Instructions for the task —
Of the entries that follow, how many lines hold the word "https"? Reply with the number only.

(Plain-text document sources)

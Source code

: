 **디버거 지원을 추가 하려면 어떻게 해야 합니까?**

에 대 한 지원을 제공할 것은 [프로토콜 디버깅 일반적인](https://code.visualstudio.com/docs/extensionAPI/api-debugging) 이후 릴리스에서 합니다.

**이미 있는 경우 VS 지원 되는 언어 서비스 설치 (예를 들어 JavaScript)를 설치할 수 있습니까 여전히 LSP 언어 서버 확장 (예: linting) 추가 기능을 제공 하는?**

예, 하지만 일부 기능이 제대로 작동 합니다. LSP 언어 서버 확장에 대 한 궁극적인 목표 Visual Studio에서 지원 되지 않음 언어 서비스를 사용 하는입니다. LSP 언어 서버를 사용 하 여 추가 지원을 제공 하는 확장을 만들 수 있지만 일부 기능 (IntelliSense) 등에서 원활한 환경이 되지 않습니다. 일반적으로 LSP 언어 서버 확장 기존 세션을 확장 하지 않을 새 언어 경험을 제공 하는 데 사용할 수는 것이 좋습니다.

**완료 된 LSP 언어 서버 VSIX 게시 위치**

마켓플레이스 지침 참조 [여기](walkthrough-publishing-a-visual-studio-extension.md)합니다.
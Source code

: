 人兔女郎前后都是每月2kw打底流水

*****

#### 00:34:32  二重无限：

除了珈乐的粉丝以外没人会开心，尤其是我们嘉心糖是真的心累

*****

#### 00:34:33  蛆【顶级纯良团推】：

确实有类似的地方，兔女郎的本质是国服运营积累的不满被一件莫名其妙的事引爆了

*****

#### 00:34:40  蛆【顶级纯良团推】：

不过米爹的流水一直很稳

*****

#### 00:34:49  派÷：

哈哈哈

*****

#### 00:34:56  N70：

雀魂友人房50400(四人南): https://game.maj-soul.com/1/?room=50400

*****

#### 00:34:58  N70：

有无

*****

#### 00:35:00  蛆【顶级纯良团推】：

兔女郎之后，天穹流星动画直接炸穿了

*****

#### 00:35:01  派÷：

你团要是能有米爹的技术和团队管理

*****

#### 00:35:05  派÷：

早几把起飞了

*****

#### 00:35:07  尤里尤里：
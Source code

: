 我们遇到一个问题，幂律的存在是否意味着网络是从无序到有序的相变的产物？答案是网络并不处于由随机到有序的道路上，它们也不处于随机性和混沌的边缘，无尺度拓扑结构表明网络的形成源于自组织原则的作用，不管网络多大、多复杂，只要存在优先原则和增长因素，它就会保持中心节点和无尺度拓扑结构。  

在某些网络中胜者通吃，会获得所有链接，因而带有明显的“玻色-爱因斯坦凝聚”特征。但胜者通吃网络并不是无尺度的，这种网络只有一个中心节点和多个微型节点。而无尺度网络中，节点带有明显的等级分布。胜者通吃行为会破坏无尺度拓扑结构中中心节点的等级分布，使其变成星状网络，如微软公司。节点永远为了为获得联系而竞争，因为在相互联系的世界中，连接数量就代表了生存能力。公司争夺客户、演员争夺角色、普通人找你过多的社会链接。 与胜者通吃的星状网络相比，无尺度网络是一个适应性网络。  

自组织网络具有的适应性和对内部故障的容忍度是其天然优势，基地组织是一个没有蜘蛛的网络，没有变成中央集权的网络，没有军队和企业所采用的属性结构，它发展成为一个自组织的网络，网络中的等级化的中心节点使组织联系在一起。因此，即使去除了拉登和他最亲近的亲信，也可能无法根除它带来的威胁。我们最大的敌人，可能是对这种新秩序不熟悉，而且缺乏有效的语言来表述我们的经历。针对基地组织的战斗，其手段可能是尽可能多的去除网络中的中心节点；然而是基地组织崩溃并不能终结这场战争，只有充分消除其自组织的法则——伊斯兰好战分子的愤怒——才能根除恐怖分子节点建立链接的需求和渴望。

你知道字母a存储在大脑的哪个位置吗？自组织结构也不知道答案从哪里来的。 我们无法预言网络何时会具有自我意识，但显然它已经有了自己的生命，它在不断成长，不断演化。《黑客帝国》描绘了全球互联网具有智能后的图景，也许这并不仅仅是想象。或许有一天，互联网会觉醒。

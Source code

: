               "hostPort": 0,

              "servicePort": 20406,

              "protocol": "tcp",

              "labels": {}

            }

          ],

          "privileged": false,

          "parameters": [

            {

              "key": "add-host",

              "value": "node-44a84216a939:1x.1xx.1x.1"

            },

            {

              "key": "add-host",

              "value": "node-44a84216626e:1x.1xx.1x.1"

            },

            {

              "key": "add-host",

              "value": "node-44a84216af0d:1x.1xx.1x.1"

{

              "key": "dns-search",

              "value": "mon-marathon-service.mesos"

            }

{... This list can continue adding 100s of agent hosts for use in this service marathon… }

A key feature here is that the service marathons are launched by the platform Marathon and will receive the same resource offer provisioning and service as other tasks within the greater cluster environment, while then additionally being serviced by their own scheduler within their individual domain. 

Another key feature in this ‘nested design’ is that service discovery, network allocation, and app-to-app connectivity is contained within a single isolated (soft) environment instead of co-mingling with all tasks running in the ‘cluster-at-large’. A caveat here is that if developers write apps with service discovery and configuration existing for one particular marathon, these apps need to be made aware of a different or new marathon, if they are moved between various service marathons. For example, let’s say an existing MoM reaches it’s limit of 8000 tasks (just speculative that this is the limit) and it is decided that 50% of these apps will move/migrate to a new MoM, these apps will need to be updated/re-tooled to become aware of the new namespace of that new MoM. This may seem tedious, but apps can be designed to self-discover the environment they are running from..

The answer —
2